== Segment start ==

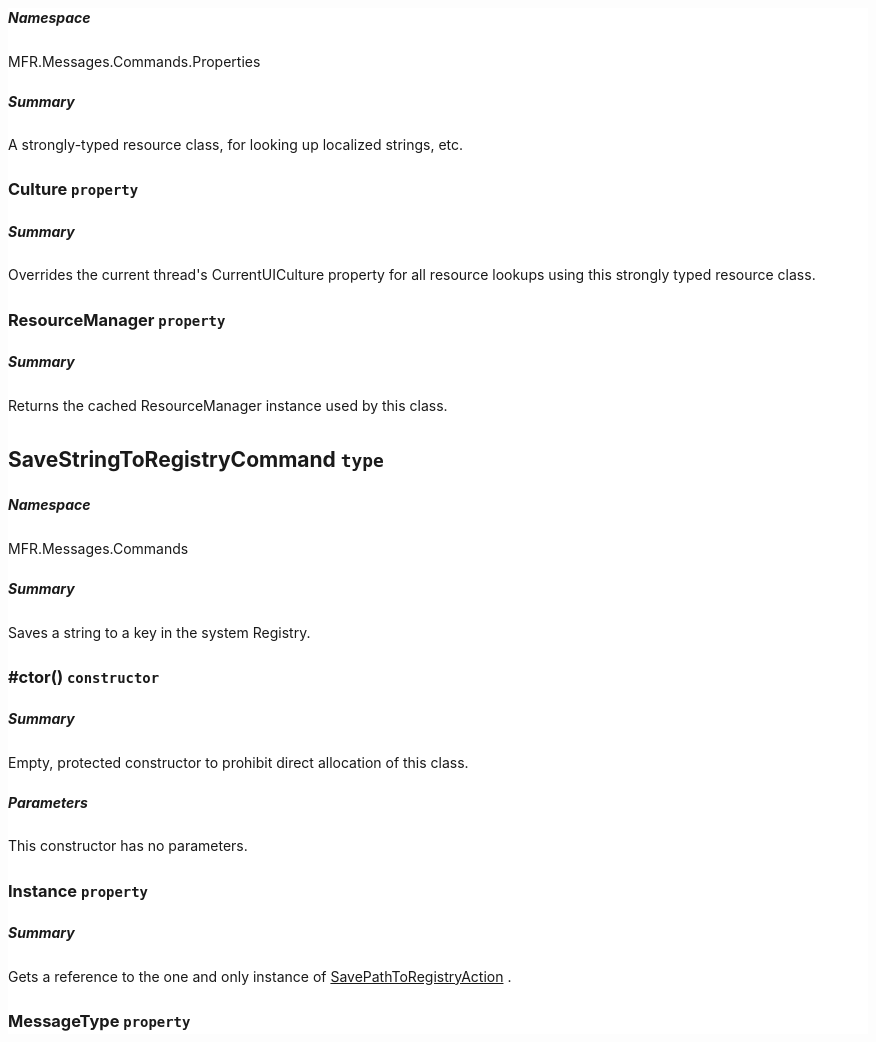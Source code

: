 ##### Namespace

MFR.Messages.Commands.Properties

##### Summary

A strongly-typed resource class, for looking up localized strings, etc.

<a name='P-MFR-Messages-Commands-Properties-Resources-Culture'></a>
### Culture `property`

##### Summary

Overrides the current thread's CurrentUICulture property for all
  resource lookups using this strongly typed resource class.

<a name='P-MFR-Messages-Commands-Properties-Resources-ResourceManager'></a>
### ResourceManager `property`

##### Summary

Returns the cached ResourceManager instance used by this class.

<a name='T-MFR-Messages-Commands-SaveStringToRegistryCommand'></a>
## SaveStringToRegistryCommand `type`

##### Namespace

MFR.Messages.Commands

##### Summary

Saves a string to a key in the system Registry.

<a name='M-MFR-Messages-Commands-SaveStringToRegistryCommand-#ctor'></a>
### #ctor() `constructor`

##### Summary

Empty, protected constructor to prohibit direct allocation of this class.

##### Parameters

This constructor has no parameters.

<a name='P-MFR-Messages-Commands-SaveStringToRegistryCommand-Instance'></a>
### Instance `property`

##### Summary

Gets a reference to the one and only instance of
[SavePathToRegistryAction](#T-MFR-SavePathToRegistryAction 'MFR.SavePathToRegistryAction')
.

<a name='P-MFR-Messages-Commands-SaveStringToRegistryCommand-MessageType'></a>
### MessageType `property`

== Segment end ==

* TO DO:
Go through the listing, find each line with the word "property", and copy it.

* RESPONSE FOR THIS EXERCISE:
### Culture `property`
Overrides the current thread's CurrentUICulture property for all
### ResourceManager `property`
### Instance `property`
### MessageType `property`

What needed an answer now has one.